I feel loved when you call me love names. When you rub my back. When you randomly text me. When you tell stories from when I was a baby. When we go to Starbucks together. When we laugh and joke around. When we get in your bed and read or talk. When you help me decide what to wear.
It turns out the things kids want most are the easiest, most inexpensive luxuries we already possess: Time and attention.
To be seen and heard.
And if you’re a parent, you’ve surely witnessed the acting out that comes from a child who hasn’t been seen or heard deeply enough. They find unhealthy ways to make it happen and force your attention on them.
It’s a few day later now and in the wake of the tragedy in France, I’ve been dialoguing and debating the refugee crisis online with strangers. During one such conversation, there was one man in particular who was extremely insulting, aggressive and downright mean to everyone. He was so blatantly condescending it almost became comical.
But you begin to wonder about a person who acts so openly hostile to others. And though I was frustrated, it actually made me feel a little sad. Here we were, the lot of us, feeling a little raw and thoughtful and desperately trying to make sense of how to approach such tenuous world affairs–with so much at stake– and this man was being so childish.

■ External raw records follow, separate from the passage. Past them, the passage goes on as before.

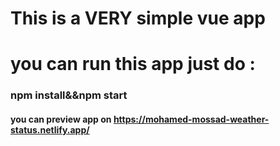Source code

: # This is a VERY simple vue app

# you can run this app just do :
### npm install&&npm start
#### you can preview app on https://mohamed-mossad-weather-status.netlify.app/
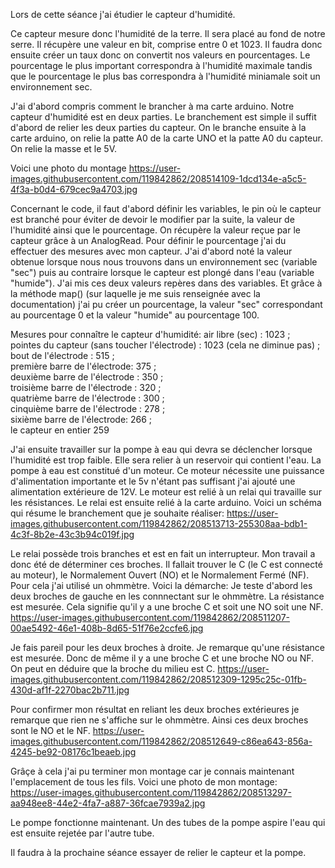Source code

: 

Lors de cette séance j'ai étudier le capteur d'humidité.

Ce capteur mesure donc l'humidité de la terre. Il sera placé au fond de notre serre.
Il récupère une valeur en bit, comprise entre 0 et 1023. Il faudra donc ensuite créer un taux donc on convertit nos valeurs en pourcentages. 
Le pourcentage le plus important correspondra à l'humidité maximale tandis que le pourcentage le plus bas correspondra à l'humidité miniamale soit un environnement sec.


J'ai d'abord compris comment le brancher à ma carte arduino. Notre capteur d'humidité est en deux parties.
Le branchement est simple il suffit d'abord de relier les deux parties du capteur. 
On le branche ensuite à la carte arduino, on relie la patte A0 de la carte UNO et la patte A0 du capteur. On relie la masse et le 5V.

Voici une photo du montage https://user-images.githubusercontent.com/119842862/208514109-1dcd134e-a5c5-4f3a-b0d4-679cec9a4703.jpg


Concernant le code, il faut d'abord définir les variables, le pin où le capteur est branché pour éviter de devoir le modifier par la suite, la valeur de l'humidité ainsi que le pourcentage.
On récupère la valeur reçue par le capteur grâce à un AnalogRead. 
Pour définir le pourcentage j'ai du effectuer des mesures avec mon capteur. J'ai d'abord noté la valeur obtenue lorsque nous nous trouvons dans un environnement sec (variable "sec") puis au contraire lorsque le capteur est plongé dans l'eau (variable "humide"). J'ai mis ces deux valeurs repères dans des variables.
Et grâce à la méthode map() (sur laquelle je me suis renseignée avec la documentation) j'ai pu créer un pourcentage, la valeur "sec" correspondant au pourcentage 0 et la valeur "humide" au pourcentage 100. 




Mesures pour connaître le capteur d'humidité:
air libre (sec) : 1023 ;                                      
pointes du capteur (sans toucher l'électrode) : 1023 (cela ne diminue pas) ;                                                                               
bout de l'électrode : 515 ;                                                                                                                               
première barre de l'électrode: 375 ;                                                                                                                       
deuxième barre de l'électrode : 350 ;                                                                                                                     
troisième barre de l'électrode : 320 ;                                                                                                                     
quatrième barre de l'électrode : 300 ;                                                                                                                     
cinquième barre de l'électrode : 278 ;                                                                                                                     
sixième barre de l'électrode: 266 ;                                                                                                                       
le capteur en entier 259



J'ai ensuite travailler sur la pompe à eau qui devra se déclencher lorsque l'humidité est trop faible. Elle sera relier à un reservoir qui contient l'eau.
La pompe à eau est constitué d'un moteur. Ce moteur nécessite une puissance d'alimentation importante et le 5v n'étant pas suffisant j'ai ajouté une alimentation extérieure de 12V. Le moteur est relié à un relai qui travaille sur les résistances. Le relai est ensuite relié à la carte arduino.
Voici un schéma qui résume le branchement que je souhaite réaliser: https://user-images.githubusercontent.com/119842862/208513713-255308aa-bdb1-4c3f-8b2e-43c3b94c019f.jpg



Le relai possède trois branches et est en fait un interrupteur. Mon travail a donc été de déterminer ces broches. Il fallait trouver le C (le C est connecté au moteur), le Normalement Ouvert (NO) et le Normalement Fermé (NF). Pour cela j'ai utilisé un ohmmètre.
Voici la démarche: 
Je teste d'abord les deux broches de gauche en les connnectant sur le ohmmètre. La résistance est mesurée. Cela signifie qu'il y a une broche C et soit une NO soit une NF.
https://user-images.githubusercontent.com/119842862/208511207-00ae5492-46e1-408b-8d65-51f76e2ccfe6.jpg 

Je fais pareil pour les deux broches à droite. Je remarque qu'une résistance est mesurée. Donc de même il y a une broche C et une broche NO ou NF. 
On peut en déduire que la broche du milieu est C.
https://user-images.githubusercontent.com/119842862/208512309-1295c25c-01fb-430d-af1f-2270bac2b711.jpg

Pour confirmer mon résultat en reliant les deux broches extérieures je remarque que rien ne s'affiche sur le ohmmètre. Ainsi ces deux broches sont le NO et le NF.
https://user-images.githubusercontent.com/119842862/208512649-c86ea643-856a-4245-be92-08176c1beaeb.jpg



Grâçe à cela j'ai pu terminer mon montage car je connais maintenant l'emplacement de tous les fils. Voici une photo de mon montage: https://user-images.githubusercontent.com/119842862/208513297-aa948ee8-44e2-4fa7-a887-36fcae7939a2.jpg


Le pompe fonctionne maintenant. Un des tubes de la pompe aspire l'eau qui est ensuite rejetée par l'autre tube.

Il faudra à la prochaine séance essayer de relier le capteur et la pompe. 









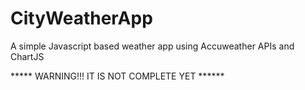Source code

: # CityWeatherApp
A simple Javascript based weather app using Accuweather APIs and ChartJS

***** WARNING!!! IT IS NOT COMPLETE YET ******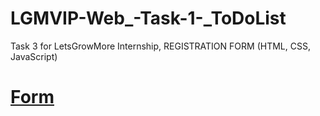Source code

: # LGMVIP-Web_-Task-1-_ToDoList
Task 3 for LetsGrowMore Internship,
REGISTRATION FORM (HTML, CSS, JavaScript)

# <a href="https://AmanParashar10042001.github.io/Registration-Form" target="_blank">Form</a>

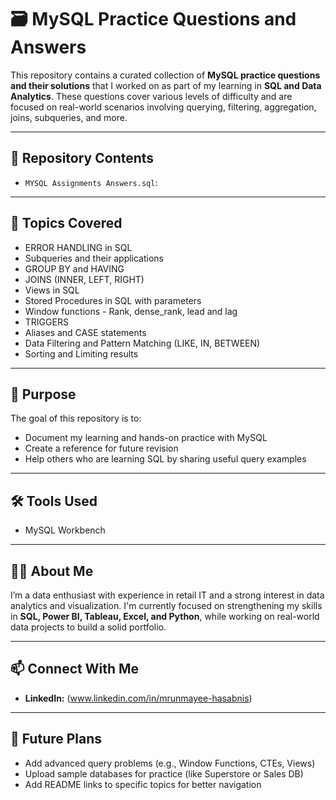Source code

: # 🗃️ MySQL Practice Questions and Answers

This repository contains a curated collection of **MySQL practice questions and their solutions** that I worked on as part of my learning in **SQL and Data Analytics**. These questions cover various levels of difficulty and are focused on real-world scenarios involving querying, filtering, aggregation, joins, subqueries, and more.

---

## 📂 Repository Contents

- `MYSQL Assignments Answers.sql`:  

---

## 🧠 Topics Covered

- ERROR HANDLING in SQL
- Subqueries and their applications
- GROUP BY and HAVING
- JOINS (INNER, LEFT, RIGHT)
- Views in SQL
- Stored Procedures in SQL with parameters
- Window functions - Rank, dense_rank, lead and lag
- TRIGGERS
- Aliases and CASE statements
- Data Filtering and Pattern Matching (LIKE, IN, BETWEEN)
- Sorting and Limiting results

---

## 🎯 Purpose

The goal of this repository is to:

- Document my learning and hands-on practice with MySQL
- Create a reference for future revision
- Help others who are learning SQL by sharing useful query examples

---

## 🛠️ Tools Used

- MySQL Workbench 

---

## 👨‍💻 About Me

I’m a data enthusiast with experience in retail IT and a strong interest in data analytics and visualization. I'm currently focused on strengthening my skills in **SQL, Power BI, Tableau, Excel, and Python**, while working on real-world data projects to build a solid portfolio.

---

## 📫 Connect With Me

- **LinkedIn:** (www.linkedin.com/in/mrunmayee-hasabnis) 

---

## 📌 Future Plans

- Add advanced query problems (e.g., Window Functions, CTEs, Views)
- Upload sample databases for practice (like Superstore or Sales DB)
- Add README links to specific topics for better navigation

And somehow, I thought of the article I had read and I started to wonder…What would make this man feel loved?
I sat wondering if perhaps his entire life he had not felt seen or heard and behaving this way was the only time people paid attention to him. (Because as is common in these situations, the attention unfortunately drifts from the matter at hand to the jackass attacking everyone.)
It was a clear illustration to me of what happens when unheard, unseen little people grow up into unseen, unheard big people.
It’s ugly. And harsh. And destructive.
And so I’m going to ask my kids from time to time what they need to feel loved. And I’m going to ask the older one too, even though he’s out of the house now. Because over the years, things didn’t always go so well around here and I’m not so sure everyone always felt seen and heard.
I’m telling you this because I believe it’s never too late. When you know better, you do better. It takes courage and vulnerability to ask, but I’m betting the rewards are going to be worth the risk.
And I’m going to believe that it’s healing for parents of any age,
to ask children of any age
how to love them better.
And I’m sending hope and light and goodness to the mean guy on the Internet. I hope someone sees you and hears you today, sir. And that it softens your heart and changes your life.